* **Plain-text document sources**:
::::

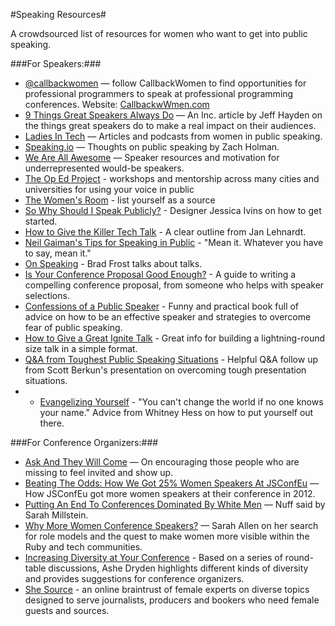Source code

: #Speaking Resources#

A crowdsourced list of resources for women who want to get into public speaking.

###For Speakers:###

+ [@callbackwomen](https://twitter.com/CallbackWomen) — follow CallbackWomen to find opportunities for professional programmers to speak at professional programming conferences. Website: [CallbackwWmen.com](http://callbackwomen.com)
+ [9 Things Great Speakers Always Do](http://www.inc.com/jeff-haden/9-simple-things-great-speakers-always-do-mon.html) — An Inc. article by Jeff Hayden on the things great speakers do to make a real impact on their audiences.
+ [Ladies In Tech](http://ladiesintech.com/) — Articles and podcasts from women in public speaking.
+ [Speaking.io](http://speaking.io/) — Thoughts on public speaking by Zach Holman.
+ [We Are All Awesome](http://weareallaweso.me/) — Speaker resources and motivation for underrepresented would-be speakers.
+ [The Op Ed Project](http://www.theopedproject.org/) - workshops and mentorship across many cities and universities for using your voice in public
+ [The Women's Room](http://thewomensroom.org.uk/) - list yourself as a source
+ [So Why Should I Speak Publicly?](http://cognition.happycog.com/article/so-why-should-I-speak-publicly) - Designer Jessica Ivins on how to get started.
+ [How to Give the Killer Tech Talk](http://writing.jan.io/2013/05/10/how-to-give-the-killer-tech-talk---a-pamphlet.html) - A clear outline from Jan Lehnardt.
+ [Neil Gaiman's Tips for Speaking in Public](http://neil-gaiman.tumblr.com/post/41653204206/6-tips-for-speaking-in-public) - "Mean it. Whatever you have to say, mean it."
+ [On Speaking](http://bradfrostweb.com/blog/post/on-speaking/) - Brad Frost talks about talks.
+ [Is Your Conference Proposal Good Enough?](http://rckbt.me/2014/01/conference-proposals/) - A guide to writing a compelling conference proposal, from someone who helps with speaker selections.
+ [Confessions of a Public Speaker](http://www.amazon.com/Confessions-Public-Speaker-English/dp/1449301959/tag=scottberkunco-20) - Funny and practical book full of advice on how to be an effective speaker and strategies to overcome fear of public speaking.
+ [How to Give a Great Ignite Talk](http://scottberkun.com/2009/how-to-give-a-great-ignite-talk/) - Great info for building a lightning-round size talk in a simple format.
+ [Q&A from Toughest Public Speaking Situations](http://scottberkun.com/2014/qa-from-toughest-public-speaking-situations/) - Helpful Q&A follow up from Scott Berkun's presentation on overcoming tough presentation situations.
+ + [Evangelizing Yourself](http://www.slideshare.net/whitneyhess/evangelizing-yourself-1184852) - "You can't change the world if no one knows your name." Advice from Whitney Hess on how to put yourself out there. 

###For Conference Organizers:###

+ [Ask And They Will Come](http://blog.eurucamp.org/2013/05/27/end-of-eurucamp-cfp) — On encouraging those people who are missing to feel invited and show up.
+ [Beating The Odds: How We Got 25% Women Speakers At JSConfEu](http://2012.jsconf.eu/2012/09/17/beating-the-odds-how-we-got-25-percent-women-speakers.html) — How JSConfEu got more women speakers at their conference in 2012.
+ [Putting An End To Conferences Dominated By White Men](http://blogs.hbr.org/2014/01/theres-no-excuse-for-all-white-male-panels/) — Nuff said by Sarah Millstein.
+ [Why More Women Conference Speakers?](http://www.ultrasaurus.com/2014/01/women-conference-speakers/) — Sarah Allen on her search for role models and the quest to make women more visible within the Ruby and tech communities.
+ [Increasing Diversity at Your Conference](http://www.ashedryden.com/blog/increasing-diversity-at-your-conference) - Based on a series of round-table discussions, Ashe Dryden highlights different kinds of diversity and provides suggestions for conference organizers.
+ [She Source](http://www.shesource.org/) - an online braintrust of female experts on diverse topics designed to serve journalists, producers and bookers who need female guests and sources.
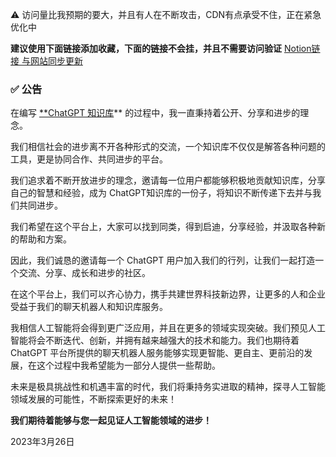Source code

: ⚠️ 访问量比我预期的要大，并且有人在不断攻击，CDN有点承受不住，正在紧急优化中

**建议使用下面链接添加收藏，下面的链接不会挂，并且不需要访问验证**
[Notion链接 与网站同步更新](https://diri1.notion.site/ChatGPT-102f0a2a6dd649a0a69a1ebebed3a965)
### ✅ 公告

在编写 [**ChatGPT 知识库](https://chatgpt.moyucm.xyz/)** 的过程中，我一直秉持着公开、分享和进步的理念。

我们相信社会的进步离不开各种形式的交流，一个知识库不仅仅是解答各种问题的工具，更是协同合作、共同进步的平台。

我们追求着不断开放进步的理念，邀请每一位用户都能够积极地贡献知识库，分享自己的智慧和经验，成为 ChatGPT知识库的一份子，将知识不断传递下去并与我们共同进步。

我们希望在这个平台上，大家可以找到同类，得到启迪，分享经验，并汲取各种新的帮助和方案。

因此，我们诚恳的邀请每一个 ChatGPT 用户加入我们的行列，让我们一起打造一个交流、分享、成长和进步的社区。

在这个平台上，我们可以齐心协力，携手共建世界科技新边界，让更多的人和企业受益于我们的聊天机器人和知识库服务。

我相信人工智能将会得到更广泛应用，并且在更多的领域实现突破。我们预见人工智能将会不断迭代、创新，并拥有越来越强大的技术和能力。我们也期待着 ChatGPT 平台所提供的聊天机器人服务能够实现更智能、更自主、更前沿的发展，在这个过程中我希望能为一部分人提供一些帮助。

未来是极具挑战性和机遇丰富的时代，我们将秉持务实进取的精神，探寻人工智能领域发展的可能性，不断探索更好的未来！

**我们期待着能够与您一起见证人工智能领域的进步！**

2023年3月26日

::::

* **Directions for this task**: Retype all records exactly as shown above, images excluded.

* **Result**:
Source code

: #Speaking Resources#

A crowdsourced list of resources for women who want to get into public speaking.

###For Speakers:###

+ [@callbackwomen](https://twitter.com/CallbackWomen) — follow CallbackWomen to find opportunities for professional programmers to speak at professional programming conferences. Website: [CallbackwWmen.com](http://callbackwomen.com)
+ [9 Things Great Speakers Always Do](http://www.inc.com/jeff-haden/9-simple-things-great-speakers-always-do-mon.html) — An Inc. article by Jeff Hayden on the things great speakers do to make a real impact on their audiences.
+ [Ladies In Tech](http://ladiesintech.com/) — Articles and podcasts from women in public speaking.
+ [Speaking.io](http://speaking.io/) — Thoughts on public speaking by Zach Holman.
+ [We Are All Awesome](http://weareallaweso.me/) — Speaker resources and motivation for underrepresented would-be speakers.
+ [The Op Ed Project](http://www.theopedproject.org/) - workshops and mentorship across many cities and universities for using your voice in public
+ [The Women's Room](http://thewomensroom.org.uk/) - list yourself as a source
+ [So Why Should I Speak Publicly?](http://cognition.happycog.com/article/so-why-should-I-speak-publicly) - Designer Jessica Ivins on how to get started.
+ [How to Give the Killer Tech Talk](http://writing.jan.io/2013/05/10/how-to-give-the-killer-tech-talk---a-pamphlet.html) - A clear outline from Jan Lehnardt.
+ [Neil Gaiman's Tips for Speaking in Public](http://neil-gaiman.tumblr.com/post/41653204206/6-tips-for-speaking-in-public) - "Mean it. Whatever you have to say, mean it."
+ [On Speaking](http://bradfrostweb.com/blog/post/on-speaking/) - Brad Frost talks about talks.
+ [Is Your Conference Proposal Good Enough?](http://rckbt.me/2014/01/conference-proposals/) - A guide to writing a compelling conference proposal, from someone who helps with speaker selections.
+ [Confessions of a Public Speaker](http://www.amazon.com/Confessions-Public-Speaker-English/dp/1449301959/tag=scottberkunco-20) - Funny and practical book full of advice on how to be an effective speaker and strategies to overcome fear of public speaking.
+ [How to Give a Great Ignite Talk](http://scottberkun.com/2009/how-to-give-a-great-ignite-talk/) - Great info for building a lightning-round size talk in a simple format.
+ [Q&A from Toughest Public Speaking Situations](http://scottberkun.com/2014/qa-from-toughest-public-speaking-situations/) - Helpful Q&A follow up from Scott Berkun's presentation on overcoming tough presentation situations.
+ + [Evangelizing Yourself](http://www.slideshare.net/whitneyhess/evangelizing-yourself-1184852) - "You can't change the world if no one knows your name." Advice from Whitney Hess on how to put yourself out there. 

###For Conference Organizers:###

+ [Ask And They Will Come](http://blog.eurucamp.org/2013/05/27/end-of-eurucamp-cfp) — On encouraging those people who are missing to feel invited and show up.
+ [Beating The Odds: How We Got 25% Women Speakers At JSConfEu](http://2012.jsconf.eu/2012/09/17/beating-the-odds-how-we-got-25-percent-women-speakers.html) — How JSConfEu got more women speakers at their conference in 2012.
+ [Putting An End To Conferences Dominated By White Men](http://blogs.hbr.org/2014/01/theres-no-excuse-for-all-white-male-panels/) — Nuff said by Sarah Millstein.
+ [Why More Women Conference Speakers?](http://www.ultrasaurus.com/2014/01/women-conference-speakers/) — Sarah Allen on her search for role models and the quest to make women more visible within the Ruby and tech communities.
+ [Increasing Diversity at Your Conference](http://www.ashedryden.com/blog/increasing-diversity-at-your-conference) - Based on a series of round-table discussions, Ashe Dryden highlights different kinds of diversity and provides suggestions for conference organizers.
+ [She Source](http://www.shesource.org/) - an online braintrust of female experts on diverse topics designed to serve journalists, producers and bookers who need female guests and sources.
Source code

: ⚠️ 访问量比我预期的要大，并且有人在不断攻击，CDN有点承受不住，正在紧急优化中

**建议使用下面链接添加收藏，下面的链接不会挂，并且不需要访问验证**
[Notion链接 与网站同步更新](https://diri1.notion.site/ChatGPT-102f0a2a6dd649a0a69a1ebebed3a965)
### ✅ 公告

在编写 [**ChatGPT 知识库](https://chatgpt.moyucm.xyz/)** 的过程中，我一直秉持着公开、分享和进步的理念。

我们相信社会的进步离不开各种形式的交流，一个知识库不仅仅是解答各种问题的工具，更是协同合作、共同进步的平台。

我们追求着不断开放进步的理念，邀请每一位用户都能够积极地贡献知识库，分享自己的智慧和经验，成为 ChatGPT知识库的一份子，将知识不断传递下去并与我们共同进步。

我们希望在这个平台上，大家可以找到同类，得到启迪，分享经验，并汲取各种新的帮助和方案。

因此，我们诚恳的邀请每一个 ChatGPT 用户加入我们的行列，让我们一起打造一个交流、分享、成长和进步的社区。

在这个平台上，我们可以齐心协力，携手共建世界科技新边界，让更多的人和企业受益于我们的聊天机器人和知识库服务。

我相信人工智能将会得到更广泛应用，并且在更多的领域实现突破。我们预见人工智能将会不断迭代、创新，并拥有越来越强大的技术和能力。我们也期待着 ChatGPT 平台所提供的聊天机器人服务能够实现更智能、更自主、更前沿的发展，在这个过程中我希望能为一部分人提供一些帮助。

未来是极具挑战性和机遇丰富的时代，我们将秉持务实进取的精神，探寻人工智能领域发展的可能性，不断探索更好的未来！

**我们期待着能够与您一起见证人工智能领域的进步！**

2023年3月26日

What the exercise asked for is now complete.